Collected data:
------------

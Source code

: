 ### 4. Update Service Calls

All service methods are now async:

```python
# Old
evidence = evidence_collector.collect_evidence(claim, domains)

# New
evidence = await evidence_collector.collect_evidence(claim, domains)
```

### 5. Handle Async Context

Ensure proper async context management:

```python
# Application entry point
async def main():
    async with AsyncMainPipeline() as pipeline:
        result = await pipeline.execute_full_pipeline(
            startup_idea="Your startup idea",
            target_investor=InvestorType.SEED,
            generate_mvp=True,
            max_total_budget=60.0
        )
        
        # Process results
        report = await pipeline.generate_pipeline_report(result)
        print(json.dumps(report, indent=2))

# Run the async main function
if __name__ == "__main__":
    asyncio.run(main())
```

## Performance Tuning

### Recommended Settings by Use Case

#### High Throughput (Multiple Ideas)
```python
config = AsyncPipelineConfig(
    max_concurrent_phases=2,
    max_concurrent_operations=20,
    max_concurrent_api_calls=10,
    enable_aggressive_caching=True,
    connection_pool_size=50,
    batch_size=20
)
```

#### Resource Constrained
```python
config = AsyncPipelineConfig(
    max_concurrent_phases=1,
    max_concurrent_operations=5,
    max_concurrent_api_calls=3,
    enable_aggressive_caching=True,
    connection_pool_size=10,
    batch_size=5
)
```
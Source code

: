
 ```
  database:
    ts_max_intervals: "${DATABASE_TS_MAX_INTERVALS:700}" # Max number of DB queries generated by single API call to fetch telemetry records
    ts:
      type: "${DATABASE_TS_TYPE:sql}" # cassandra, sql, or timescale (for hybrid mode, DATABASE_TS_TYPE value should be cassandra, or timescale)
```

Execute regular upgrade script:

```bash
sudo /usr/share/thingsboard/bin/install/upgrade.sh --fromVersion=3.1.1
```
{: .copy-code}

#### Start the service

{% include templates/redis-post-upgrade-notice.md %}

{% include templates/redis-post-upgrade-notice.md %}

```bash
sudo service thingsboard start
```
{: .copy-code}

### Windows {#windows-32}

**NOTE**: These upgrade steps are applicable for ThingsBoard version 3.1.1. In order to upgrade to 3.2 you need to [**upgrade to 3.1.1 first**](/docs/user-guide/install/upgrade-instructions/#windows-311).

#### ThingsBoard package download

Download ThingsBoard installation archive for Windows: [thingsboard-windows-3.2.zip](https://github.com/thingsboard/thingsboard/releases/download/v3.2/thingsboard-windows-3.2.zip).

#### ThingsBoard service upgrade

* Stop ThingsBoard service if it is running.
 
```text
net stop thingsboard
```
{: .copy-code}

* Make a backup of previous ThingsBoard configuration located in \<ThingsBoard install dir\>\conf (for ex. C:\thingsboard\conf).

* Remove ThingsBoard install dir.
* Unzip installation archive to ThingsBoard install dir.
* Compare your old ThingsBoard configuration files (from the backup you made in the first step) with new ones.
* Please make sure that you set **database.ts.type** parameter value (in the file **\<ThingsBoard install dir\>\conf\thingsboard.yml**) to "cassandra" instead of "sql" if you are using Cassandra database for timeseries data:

------------

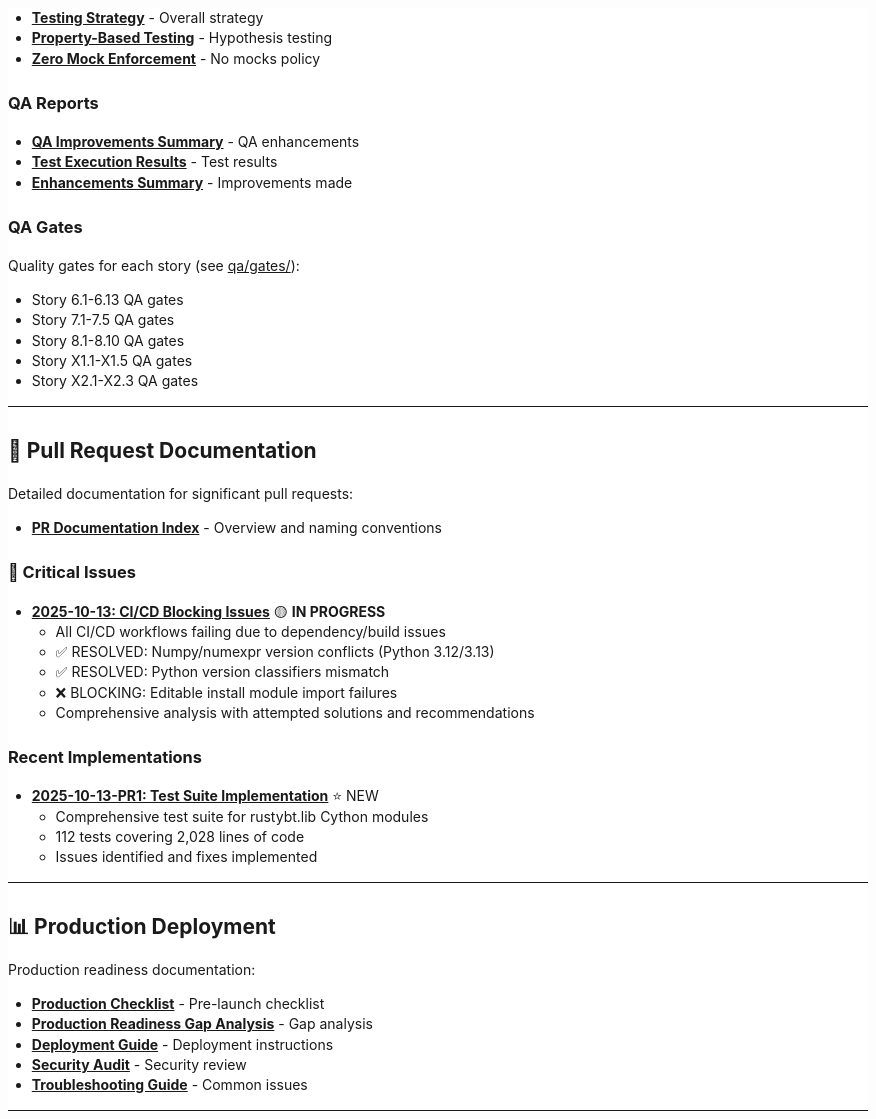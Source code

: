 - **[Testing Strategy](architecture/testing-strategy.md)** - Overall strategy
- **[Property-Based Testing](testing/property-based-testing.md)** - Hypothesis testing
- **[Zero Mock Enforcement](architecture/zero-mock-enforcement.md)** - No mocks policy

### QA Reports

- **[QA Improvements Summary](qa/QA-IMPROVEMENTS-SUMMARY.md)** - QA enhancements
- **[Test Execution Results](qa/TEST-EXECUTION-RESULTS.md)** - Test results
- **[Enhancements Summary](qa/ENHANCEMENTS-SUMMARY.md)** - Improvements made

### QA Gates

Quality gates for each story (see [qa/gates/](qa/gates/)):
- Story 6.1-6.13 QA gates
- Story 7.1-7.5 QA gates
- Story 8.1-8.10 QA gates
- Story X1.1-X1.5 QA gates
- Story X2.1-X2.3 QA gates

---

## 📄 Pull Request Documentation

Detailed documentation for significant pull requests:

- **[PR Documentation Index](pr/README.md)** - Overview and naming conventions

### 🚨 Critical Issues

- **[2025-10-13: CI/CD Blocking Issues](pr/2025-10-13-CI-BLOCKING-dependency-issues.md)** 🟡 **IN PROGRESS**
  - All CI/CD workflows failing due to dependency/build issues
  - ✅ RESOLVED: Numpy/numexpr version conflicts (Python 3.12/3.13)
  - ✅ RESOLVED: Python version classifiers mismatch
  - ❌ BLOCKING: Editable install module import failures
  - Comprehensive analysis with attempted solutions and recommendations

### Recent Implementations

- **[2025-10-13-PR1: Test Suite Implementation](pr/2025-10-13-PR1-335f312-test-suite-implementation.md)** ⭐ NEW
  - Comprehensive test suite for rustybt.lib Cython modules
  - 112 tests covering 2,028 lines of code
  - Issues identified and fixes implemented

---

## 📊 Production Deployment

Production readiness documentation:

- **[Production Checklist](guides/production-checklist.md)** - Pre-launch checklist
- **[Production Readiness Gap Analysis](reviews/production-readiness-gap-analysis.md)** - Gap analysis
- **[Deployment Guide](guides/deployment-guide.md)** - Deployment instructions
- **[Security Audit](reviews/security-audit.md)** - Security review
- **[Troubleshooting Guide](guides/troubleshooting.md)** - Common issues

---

------------

Filter the entries down to the lines with the word "reviews" in them, and copy those lines.

▶ _EXPECTED OUTPUT_
- **[Production Readiness Gap Analysis](reviews/production-readiness-gap-analysis.md)** - Gap analysis
- **[Security Audit](reviews/security-audit.md)** - Security review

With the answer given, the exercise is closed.